This tutorial is an introduction to analyzing spatial data in R, specifically through making interactive locator and choropleth maps using the Leaflet package. You’ll be introduced to the basics of using R as a fast and powerful command-line Geographical Information System (GIS).

No prior knowledge is necessary to follow along, but an understanding of how pipes (%>%) and dplyr works will help.

Other mapping tutorials

Programatically generating maps and GIFs with shape files [link]
Mapping with Census data [link]

Getting started with R Leaflet

Sometimes it’s necessary to zoom in or pan around a map for greater comprehension while exploring data spatially.

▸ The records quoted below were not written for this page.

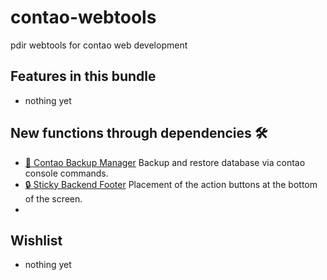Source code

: # contao-webtools
pdir webtools for contao web development

## Features in this bundle
- nothing yet

## New functions through dependencies 🛠

- [🔗 Contao Backup Manager](https://github.com/richardhj/contao-backup-manager) Backup and restore database via contao console commands.
- [🔒 Sticky Backend Footer](https://github.com/pdir/contao-sticky-footer/) Placement of the action buttons at the bottom of the screen.
- 
## Wishlist
- nothing yet
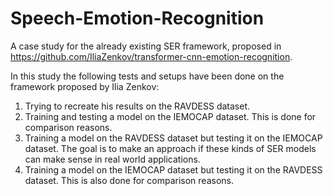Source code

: # Speech-Emotion-Recognition
A case study for the already existing SER framework, proposed in https://github.com/IliaZenkov/transformer-cnn-emotion-recognition.

In this study the following tests and setups have been done on the framework proposed by Ilia Zenkov:

1. Trying to recreate his results on the RAVDESS dataset.
2. Training and testing a model on the IEMOCAP dataset. This is done for comparison reasons.
3. Training a model on the RAVDESS dataset but testing it on the IEMOCAP dataset. The goal is to make an approach if these kinds of SER models can make sense in real world applications.
4. Training a model on the IEMOCAP dataset but testing it on the RAVDESS dataset. This is also done for comparison reasons.
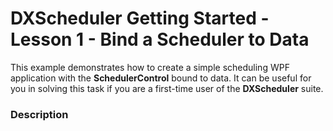 # DXScheduler Getting Started - Lesson 1 - Bind a Scheduler to Data


<p>This example demonstrates how to create a simple scheduling WPF application with the <strong>SchedulerControl</strong> bound to data.  It can be useful for you in solving this task if you are a first-time user of the <strong>DXScheduler</strong> suite.</p>


<h3>Description</h3>

<p><br />
</p>

<br/>


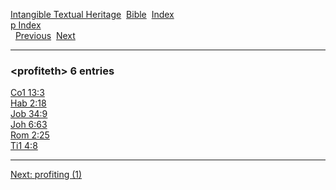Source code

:[Intangible Textual Heritage](../../index)  [Bible](../index) 
[Index](index)   
[p Index](_p_)  
  [Previous](c08880)  [Next](c08882) 

------------------------------------------------------------------------

### &lt;profiteth&gt; 6 entries

[Co1 13:3](../kjv/co1013.htm#003)  
[Hab 2:18](../kjv/hab002.htm#018)  
[Job 34:9](../kjv/job034.htm#009)  
[Joh 6:63](../kjv/joh006.htm#063)  
[Rom 2:25](../kjv/rom002.htm#025)  
[Ti1 4:8](../kjv/ti1004.htm#008)  

------------------------------------------------------------------------

[Next: profiting (1)](c08882)

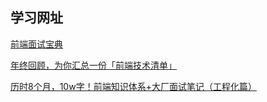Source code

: ## 学习网址

[前端面试宝典](http://static.kancloud.cn/pillys/qianduan)

[年终回顾，为你汇总一份「前端技术清单」](https://juejin.cn/post/6844903704450039815)

[历时8个月，10w字！前端知识体系+大厂面试笔记（工程化篇）](https://juejin.cn/post/7146976516692410376)

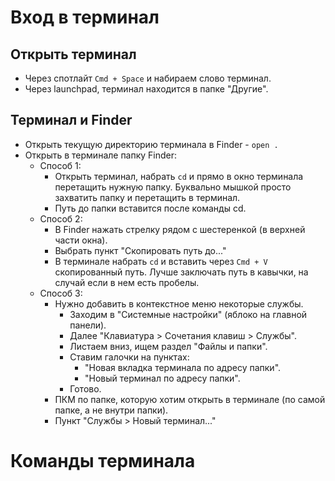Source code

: # Вход в терминал

## Открыть терминал

* Через спотлайт `Cmd + Space` и набираем слово терминал.
* Через launchpad, терминал находится в папке "Другие".

## Терминал и Finder

* Открыть текущую директорию терминала в Finder - `open .`
* Открыть в терминале папку Finder:
  * Способ 1:
    * Открыть терминал, набрать `cd` и прямо в окно терминала перетащить нужную папку. Буквально мышкой просто захватить папку и перетащить в терминал.
    * Путь до папки вставится после команды cd.
  * Способ 2:
    * В Finder нажать стрелку рядом с шестеренкой (в верхней части окна).
    * Выбрать пункт "Скопировать путь до..."
    * В терминале набрать `cd` и вставить через `Cmd + V` скопированный путь. Лучше заключать путь в кавычки, на случай если в нем есть пробелы.
  * Способ 3:
    * Нужно добавить в контекстное меню некоторые службы.
      * Заходим в "Системные настройки" (яблоко на главной панели).
      * Далее "Клавиатура > Сочетания клавиш > Службы".
      * Листаем вниз, ищем раздел "Файлы и папки".
      * Ставим галочки на пунктах:
        * "Новая вкладка терминала по адресу папки".
        * "Новый терминал по адресу папки".
      * Готово.
    * ПКМ по папке, которую хотим открыть в терминале (по самой папке, а не внутри папки).
    * Пункт "Службы > Новый терминал..."

# Команды терминала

The Leaflet R package was created by the folks behind RStudio to integrate with the popular opensource Javascript library.

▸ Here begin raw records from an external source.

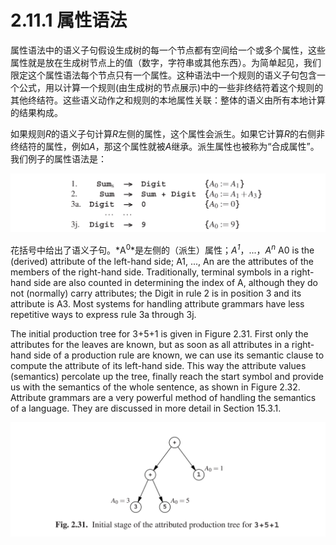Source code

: # 2.11.1 属性语法

属性语法中的语义子句假设生成树的每一个节点都有空间给一个或多个属性，这些属性就是放在生成树节点上的值（数字，字符串或其他东西）。为简单起见，我们限定这个属性语法每个节点只有一个属性。这种语法中一个规则的语义子句包含一个公式，用以计算一个规则(由生成树的节点展示)中的一些非终结符着这个规则的其他终结符。这些语义动作之和规则的本地属性关联：整体的语义由所有本地计算的结果构成。

如果规则*R*的语义子句计算*R*左侧的属性，这个属性会派生。如果它计算*R*的右侧非终结符的属性，例如*A*，那这个属性就被*A*继承。派生属性也被称为“合成属性”。我们例子的属性语法是：

![图1](../../img/2.11.1_1.png)

花括号中给出了语义子句。*A<sup>0</sup>*是左侧的（派生）属性；*A<sup>1</sup>*，...，*A<sup>n</sup>* A0 is the (derived) attribute of the left-hand side; A1, ..., An are the attributes of the members of the right-hand side. Traditionally, terminal symbols in a right-hand side are also counted in determining the index of A, although they do not (normally) carry attributes; the Digit in rule 2 is in position 3 and its attribute is A3. Most systems for handling attribute grammars have less repetitive ways to express rule 3a through 3j.

The initial production tree for 3+5+1 is given in Figure 2.31. First only the attributes for the leaves are known, but as soon as all attributes in a right-hand side of a production rule are known, we can use its semantic clause to compute the attribute of its left-hand side. This way the attribute values (semantics) percolate up the tree, finally reach the start symbol and provide us with the semantics of the whole sentence, as shown in Figure 2.32. Attribute grammars are a very powerful method of handling the semantics of a language. They are discussed in more detail in Section 15.3.1.

![图2](../../img/2.11.1_2-Fig.2.31.png)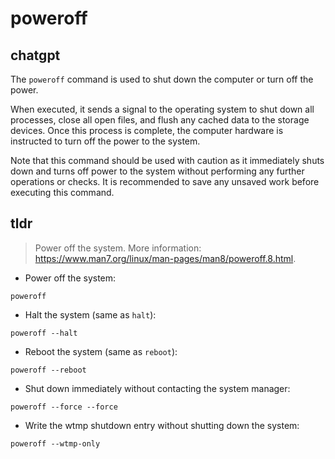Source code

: # poweroff 
## chatgpt 
The `poweroff` command is used to shut down the computer or turn off the power. 

When executed, it sends a signal to the operating system to shut down all processes, close all open files, and flush any cached data to the storage devices. Once this process is complete, the computer hardware is instructed to turn off the power to the system.

Note that this command should be used with caution as it immediately shuts down and turns off power to the system without performing any further operations or checks. It is recommended to save any unsaved work before executing this command. 

## tldr 
 
> Power off the system.
> More information: <https://www.man7.org/linux/man-pages/man8/poweroff.8.html>.

- Power off the system:

`poweroff`

- Halt the system (same as `halt`):

`poweroff --halt`

- Reboot the system (same as `reboot`):

`poweroff --reboot`

- Shut down immediately without contacting the system manager:

`poweroff --force --force`

- Write the wtmp shutdown entry without shutting down the system:

`poweroff --wtmp-only`
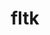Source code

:---
title: "fltk"
layout: cache
categories: [package, develop]
meta: {"compilers": ["gcc@11.4.0"], "num_specs": 10, "num_specs_by_stack": {"e4s": 10, "root": 10}, "oss": ["ubuntu22.04"], "platforms": ["linux"], "stacks": ["e4s", "root"], "targets": ["x86_64_v3"], "versions": ["1.4.4"]}
spec_details: [{"compiler": "gcc@11.4.0", "hash": "2mjdhc4kmidzvfvbqcdreoefi3y36nxk", "os": "ubuntu22.04", "platform": "linux", "size": "-", "stacks": ["e4s", "root"], "target": "x86_64_v3", "variants": ["build_system=generic", "+gl", "+shared", "~xft"], "versions": ["1.4.4"]}, {"compiler": "gcc@11.4.0", "hash": "3i7akomhz33wzd2ud37cct2dirjrn4od", "os": "ubuntu22.04", "platform": "linux", "size": "-", "stacks": ["e4s", "root"], "target": "x86_64_v3", "variants": ["build_system=generic", "+gl", "+shared", "~xft"], "versions": ["1.4.4"]}, {"compiler": "gcc@11.4.0", "hash": "ghhtbkdlom6j3okefqaj3wkl7sf3r7bg", "os": "ubuntu22.04", "platform": "linux", "size": "-", "stacks": ["e4s", "root"], "target": "x86_64_v3", "variants": ["build_system=generic", "+gl", "+shared", "~xft"], "versions": ["1.4.4"]}, {"compiler": "gcc@11.4.0", "hash": "gqh2cqcn3zp5glirwmt5yhfby5utjpoe", "os": "ubuntu22.04", "platform": "linux", "size": "-", "stacks": ["e4s", "root"], "target": "x86_64_v3", "variants": ["build_system=generic", "+gl", "+shared", "~xft"], "versions": ["1.4.4"]}, {"compiler": "gcc@11.4.0", "hash": "m5r2ncrxqdmuatorcwdpinmrokonns3q", "os": "ubuntu22.04", "platform": "linux", "size": "-", "stacks": ["e4s", "root"], "target": "x86_64_v3", "variants": ["build_system=generic", "+gl", "+shared", "~xft"], "versions": ["1.4.4"]}, {"compiler": "gcc@11.4.0", "hash": "nu32yhwk2rbumeixvsqswcysf7u3ih6z", "os": "ubuntu22.04", "platform": "linux", "size": "-", "stacks": ["e4s", "root"], "target": "x86_64_v3", "variants": ["build_system=generic", "+gl", "+shared", "~xft"], "versions": ["1.4.4"]}, {"compiler": "gcc@11.4.0", "hash": "ov5fo45c243rdiprryoij4eqnefnp6ew", "os": "ubuntu22.04", "platform": "linux", "size": "-", "stacks": ["e4s", "root"], "target": "x86_64_v3", "variants": ["build_system=generic", "+gl", "+shared", "~xft"], "versions": ["1.4.4"]}, {"compiler": "gcc@11.4.0", "hash": "sbt7dw55lrrxk5nkqugov4eeter6oqot", "os": "ubuntu22.04", "platform": "linux", "size": "-", "stacks": ["e4s", "root"], "target": "x86_64_v3", "variants": ["build_system=generic", "+gl", "+shared", "~xft"], "versions": ["1.4.4"]}, {"compiler": "gcc@11.4.0", "hash": "zcgy6ute364gfza45xqm64jp5qp6zts6", "os": "ubuntu22.04", "platform": "linux", "size": "-", "stacks": ["e4s", "root"], "target": "x86_64_v3", "variants": ["build_system=generic", "+gl", "+shared", "~xft"], "versions": ["1.4.4"]}, {"compiler": "gcc@11.4.0", "hash": "zid4n5aw373qia63st5lzj3jexx7flwd", "os": "ubuntu22.04", "platform": "linux", "size": "-", "stacks": ["e4s", "root"], "target": "x86_64_v3", "variants": ["build_system=generic", "+gl", "+shared", "~xft"], "versions": ["1.4.4"]}]
---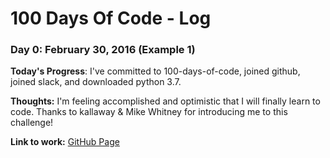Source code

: # 100 Days Of Code - Log

### Day 0: February 30, 2016 (Example 1)

**Today's Progress**: I've committed to 100-days-of-code, joined github, joined slack, and downloaded python 3.7.

**Thoughts:** I'm feeling accomplished and optimistic that I will finally learn to code.  Thanks to kallaway & Mike Whitney for introducing me to this challenge!

**Link to work:** [GitHub Page](https://github.com/jwallingford)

It’s great for journalists who have little knowledge of Javascript who want to make interesting interactives using R. And there is excellent documentation if you want to dig deeper into its functionality after this introduction.

Essentially, this package lets you make maps with custom map tiles, markers, polygons, lines, popups, and geojson. Almost any maps you can make in Google Fusion Tables or Carto(DB), you can make in R using the Leaflet package.

# Uncomment and run "install.packages" functions below if you have not yet installed these packages

#install.packages("leaflet")
library(leaflet)

#install.packages("tidyverse")
library(tidyverse)

Putting a marker on a map

Create a map widget by calling the leaflet() function
Add layers (such as features) to the map by using layer functions
- like addTiles, addMarkers, addPolygons
Print the map widget

# Initialize and assign m as the leaflet object
m <- leaflet()
# Now add tiles to it
m <- addTiles(m)
# Now, add a marker with a popup
m <- addMarkers(m, lng=-81.655210, lat=30.324303, popup="<b>Hello</b><br><a href='http://ire.org/conferences/nicar2017/'>-NICAR 2017</a>")

# Print out the map
m

Simple.

But we’re going to add another function to customize the viewport zoom and center location (setView).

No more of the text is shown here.